Below are illustrations of simulations with a single mean and covariance for two parameters (left, split = FALSE), and with multi-modal sampling (right, split = TRUE).

Limits may be specified for truncated parameter ranges to avoid extreme or inappropriately negative values. The simulator will report values for the total number of simulated profiles needed to generate nsim profiles within the specified limits, as well as the means and standard deviations of the simulated parameters to check for simulator accuracy.

Output from the simulator can be controlled by further arguments passed to SIMrun(). If makecsv is supplied, a .csv file with the simulated profiles will be created with the name as specified by makecsv; otherwise, there will be no .csv file created. If outname is supplied, the simulated values and parameters will be saved in a .txt file whose name is that specified by outname; otherwise the filename will be “simout”. In either case, integers 1 to the number of subjects will be appended to outname or “simout”, e.g. “simout1.txt”, “simout2.txt”.

Simulation output

In R6, simulation output files (e.g. simout1.txt, simout2.txt) are automatically read by SIMparse() and returned as the new PM_sim() object that was assigned to contain the results of the simulation. All files will remain on the hard drive. You no longer need to use SIMparse() as Pmetrics will do it for you. This is unlike the Legacy requirement for you to specifically read the output files from the simulator with SIMparse().

If you simulated from a template with multiple subjects, you will have a simulation output from each template, and each will have nsim profiles. If you wish to combine all the simulations into one PM_sim() object, use the argument combine in your call to the simulator run methods. It will be passed to SIMparse() during the post-simulation processing.

So if our data template has 3 subjects…

sim1 <- run1$sim(data = dat) #sim1 is a PM_sim with 3 simulation results
sim2 <- run1$sim(data = dat, combine = TRUE) #sim2 is a PM_sim with combined results

PM_sim() objects have 6 data fields and 6 methods.

Data fields

Data fields are accessed with $, e.g. sim1$obs.

  • amt A data frame with the amount of drug in each compartment for each template subject at each time.
  • obs A data frame with the simulated observations for each subject, time and output equation.
  • parValues A data frame with the simulated parameter values for each subject.
  • totalCov The covariance matrix of all simulated parameter values, including those that were discarded to be within any limits specified.
  • totalMeans The means of all simulated parameter values, including those that were discarded to be within any limits specified.
  • totalSets The number of simulated sets of parameter values, including those that were discarded to be within any limits specified. This number will always be ≥ nsim.

All of these are detailed further in SIMparse().


Methods are accessed with $ and include parentheses to indicate a function, possibly with arguments e.g. sim1$auc() or sim1$save("sim1.rds").

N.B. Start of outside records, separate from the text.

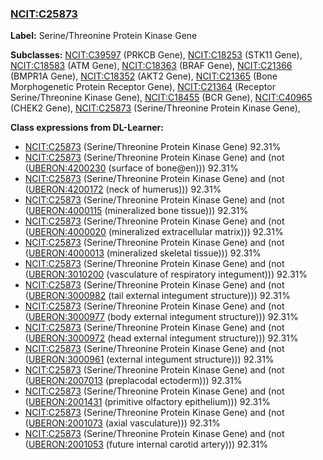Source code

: 
### [NCIT:C25873](http://purl.obolibrary.org/obo/NCIT_C25873)
**Label:** Serine/Threonine Protein Kinase Gene

**Subclasses:** [NCIT:C39597](http://purl.obolibrary.org/obo/NCIT_C39597) (PRKCB Gene), [NCIT:C18253](http://purl.obolibrary.org/obo/NCIT_C18253) (STK11 Gene), [NCIT:C18583](http://purl.obolibrary.org/obo/NCIT_C18583) (ATM Gene), [NCIT:C18363](http://purl.obolibrary.org/obo/NCIT_C18363) (BRAF Gene), [NCIT:C21366](http://purl.obolibrary.org/obo/NCIT_C21366) (BMPR1A Gene), [NCIT:C18352](http://purl.obolibrary.org/obo/NCIT_C18352) (AKT2 Gene), [NCIT:C21365](http://purl.obolibrary.org/obo/NCIT_C21365) (Bone Morphogenetic Protein Receptor Gene), [NCIT:C21364](http://purl.obolibrary.org/obo/NCIT_C21364) (Receptor Serine/Threonine Kinase Gene), [NCIT:C18455](http://purl.obolibrary.org/obo/NCIT_C18455) (BCR Gene), [NCIT:C40965](http://purl.obolibrary.org/obo/NCIT_C40965) (CHEK2 Gene), [NCIT:C25873](http://purl.obolibrary.org/obo/NCIT_C25873) (Serine/Threonine Protein Kinase Gene), 

**Class expressions from DL-Learner:**

- [NCIT:C25873](http://purl.obolibrary.org/obo/NCIT_C25873) (Serine/Threonine Protein Kinase Gene) 92.31%
- [NCIT:C25873](http://purl.obolibrary.org/obo/NCIT_C25873) (Serine/Threonine Protein Kinase Gene) and (not ([UBERON:4200230](http://purl.obolibrary.org/obo/UBERON_4200230) (surface of bone@en))) 92.31%
- [NCIT:C25873](http://purl.obolibrary.org/obo/NCIT_C25873) (Serine/Threonine Protein Kinase Gene) and (not ([UBERON:4200172](http://purl.obolibrary.org/obo/UBERON_4200172) (neck of humerus))) 92.31%
- [NCIT:C25873](http://purl.obolibrary.org/obo/NCIT_C25873) (Serine/Threonine Protein Kinase Gene) and (not ([UBERON:4000115](http://purl.obolibrary.org/obo/UBERON_4000115) (mineralized bone tissue))) 92.31%
- [NCIT:C25873](http://purl.obolibrary.org/obo/NCIT_C25873) (Serine/Threonine Protein Kinase Gene) and (not ([UBERON:4000020](http://purl.obolibrary.org/obo/UBERON_4000020) (mineralized extracellular matrix))) 92.31%
- [NCIT:C25873](http://purl.obolibrary.org/obo/NCIT_C25873) (Serine/Threonine Protein Kinase Gene) and (not ([UBERON:4000013](http://purl.obolibrary.org/obo/UBERON_4000013) (mineralized skeletal tissue))) 92.31%
- [NCIT:C25873](http://purl.obolibrary.org/obo/NCIT_C25873) (Serine/Threonine Protein Kinase Gene) and (not ([UBERON:3010200](http://purl.obolibrary.org/obo/UBERON_3010200) (vasculature of respiratory integument))) 92.31%
- [NCIT:C25873](http://purl.obolibrary.org/obo/NCIT_C25873) (Serine/Threonine Protein Kinase Gene) and (not ([UBERON:3000982](http://purl.obolibrary.org/obo/UBERON_3000982) (tail external integument structure))) 92.31%
- [NCIT:C25873](http://purl.obolibrary.org/obo/NCIT_C25873) (Serine/Threonine Protein Kinase Gene) and (not ([UBERON:3000977](http://purl.obolibrary.org/obo/UBERON_3000977) (body external integument structure))) 92.31%
- [NCIT:C25873](http://purl.obolibrary.org/obo/NCIT_C25873) (Serine/Threonine Protein Kinase Gene) and (not ([UBERON:3000972](http://purl.obolibrary.org/obo/UBERON_3000972) (head external integument structure))) 92.31%
- [NCIT:C25873](http://purl.obolibrary.org/obo/NCIT_C25873) (Serine/Threonine Protein Kinase Gene) and (not ([UBERON:3000961](http://purl.obolibrary.org/obo/UBERON_3000961) (external integument structure))) 92.31%
- [NCIT:C25873](http://purl.obolibrary.org/obo/NCIT_C25873) (Serine/Threonine Protein Kinase Gene) and (not ([UBERON:2007013](http://purl.obolibrary.org/obo/UBERON_2007013) (preplacodal ectoderm))) 92.31%
- [NCIT:C25873](http://purl.obolibrary.org/obo/NCIT_C25873) (Serine/Threonine Protein Kinase Gene) and (not ([UBERON:2001431](http://purl.obolibrary.org/obo/UBERON_2001431) (primitive olfactory epithelium))) 92.31%
- [NCIT:C25873](http://purl.obolibrary.org/obo/NCIT_C25873) (Serine/Threonine Protein Kinase Gene) and (not ([UBERON:2001073](http://purl.obolibrary.org/obo/UBERON_2001073) (axial vasculature))) 92.31%
- [NCIT:C25873](http://purl.obolibrary.org/obo/NCIT_C25873) (Serine/Threonine Protein Kinase Gene) and (not ([UBERON:2001053](http://purl.obolibrary.org/obo/UBERON_2001053) (future internal carotid artery))) 92.31%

  • auc Call makeAUC() to calculate the area under the curve from the simulated data.
  • pta Call makePTA() to perform a probability of target attainment analysis with the simulated data.
  • plot Call plot.PM_sim() to plot the simulated data.
  • summary Summarize any data field with or without grouping.
  • save Save the simulation to your hard drive as an .rds file. Load a previous one by providing the filename as the argument to PM_sim$new().
  • clone Copy a simulation result.

All of these are detailed further in PM_sim().To apply them to one of the simulations when there are multiple, use at followed by additional arguments to the method to choose the simulation.

sim1$plot(at = 2,...)


Goutelle, Sylvain, Jean‐Baptiste Woillard, Michael Neely, Walter Yamada, and Laurent Bourguignon. 2022. “Nonparametric Methods in Population Pharmacokinetics.” The Journal of Clinical Pharmacology 62 (2): 142–57.